Used to detect and record application errors - sometimes we try to delete the memory on the stack or try to delete the same memory multiple times. If we use the customized space allocation and release function, we can maintain a list of pointers obtained by new and remove the pointers when deleting. In addition, since the memory is completely managed by ourselves, we may cross the boundary of a pointer and overwrite some data of its initial or end part. If we customize the new operator, we can apply for more memory to save the pointer signature. When deleting, we decide whether to destroy the memory or record errors by checking whether the signature is complete.
To enhance performance - the new operator provided by the compiler is a generalized space allocation operator. It must deal with a series of requirements, including supporting both large memory and small memory; Various allocation forms must be accepted, from the dynamic allocation of a small number of blocks during the survival of the program to the continuous allocation and return of a large number of short-lived objects; They must also consider memory fragmentation. These are the directions that garbage collection mechanism must consider. However, as shown in other languages, this space allocation and garbage collection can hardly meet all needs at the same time.
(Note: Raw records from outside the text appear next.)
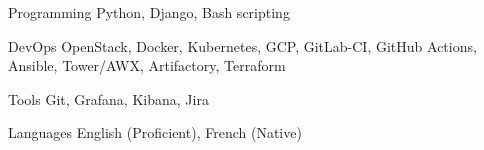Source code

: 

\begin{cvskills}

  \cvskill
    {Programming} %
    {Python, Django, Bash scripting} %

\begin{comment}
  \cvskill
    {Cloud} %
    {OpenStack, Docker, Kubernetes, GCP} %
\end{comment}
  \cvskill
    {DevOps} %
    {OpenStack, Docker, Kubernetes, GCP, GitLab-CI, GitHub Actions, Ansible, Tower/AWX, Artifactory, Terraform} %

  \cvskill
    {Tools} %
    {Git, Grafana, Kibana, Jira} %

  \cvskill
    {Languages} %
    {English (Proficient), French (Native)} %

\end{cvskills}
We can customize new and delete to meet our needs in specific directions, including faster speed, higher space utilization, etc.
In order to collect usage statistics - by recording in new and delete, we can know what kind of memory our software tends to allocate, how its distribution is, how long their life cycle is, and so on.

2. Alignment problem in Custom new

Conceptually, writing a custom new operator is very simple. For example, write a new operator to add pointer signature:

#include <iostream>
using namespace std;

static const int signature = 0XCAFEBABE;
void* operator new(size_t size)
{
	size_t sizeReal = size + 2 * sizeof(int);
	void* pMem = malloc(sizeReal);
	if (!pMem)
	{
		throw bad_alloc();
	}

	*(static_cast<int*>(pMem)) = signature;
	*(reinterpret_cast<int*>(static_cast<char*>(pMem) + sizeReal - sizeof(int))) = signature;

	return static_cast<char*>(pMem) + sizeof(int);
}

Let's not consider new here_ Call to handler. There is a more subtle problem here - alignment. Many computer architectures require that specific types must be stored at specific memory addresses. For example, it may require that the address of the pointer must be a multiple of 4 or the address of double must be a multiple of 8. If this condition is not met, it may cause runtime exceptions. Even for hardware systems without exceptions, they claim that when the alignment conditions are met, their execution efficiency will be higher.
C + + requires all pointers returned by the new operator to be properly aligned. Malloc works under such requirements. Therefore, it is safe for the new operator to directly return the memory allocated by malloc (this is the implementation of global new). However, we did not return the memory directly here, but added an offset. Therefore, we cannot guarantee that the pointer is available or efficient. I did the following tests on my machine:

#include <iostream>
using namespace std;

static const int signature = 0XCAFEBABE;
void* operator new(size_t size)
{
	size_t sizeReal = size + 2 * sizeof(int);
	void* pMem = malloc(sizeReal);
	if (!pMem)
	{
		throw bad_alloc();
	}

	*(static_cast<int*>(pMem)) = signature;
	*(reinterpret_cast<int*>(static_cast<char*>(pMem) + sizeReal - sizeof(int))) = signature;

	return static_cast<char*>(pMem) + sizeof(int);
}

void __CRTDECL operator delete(void* const block, size_t const)
{
	free(static_cast<char*>(block) - sizeof(int));
}

int main()
{
	time_t tStart = clock();
	for (int i = 0; i < 1000000000; i++)
	{
		double* pD = new double;
		*pD = 1.0;
		delete pD;
	}
	time_t tEnd = clock();
	cout << "time = " << (tEnd - tStart) << endl;
	return 0;
}


After removing customized new and delete:

Of course, we don't have to implement technical details like Qi bit. On the one hand, many compilers provide memory management functions for debug state and log state. Commercial products are also available on many platforms, which can replace the memory management provided by the compiler; On the other hand, we can choose open source. A Pool allocator is provided in the Boost library to allocate a large number of small objects.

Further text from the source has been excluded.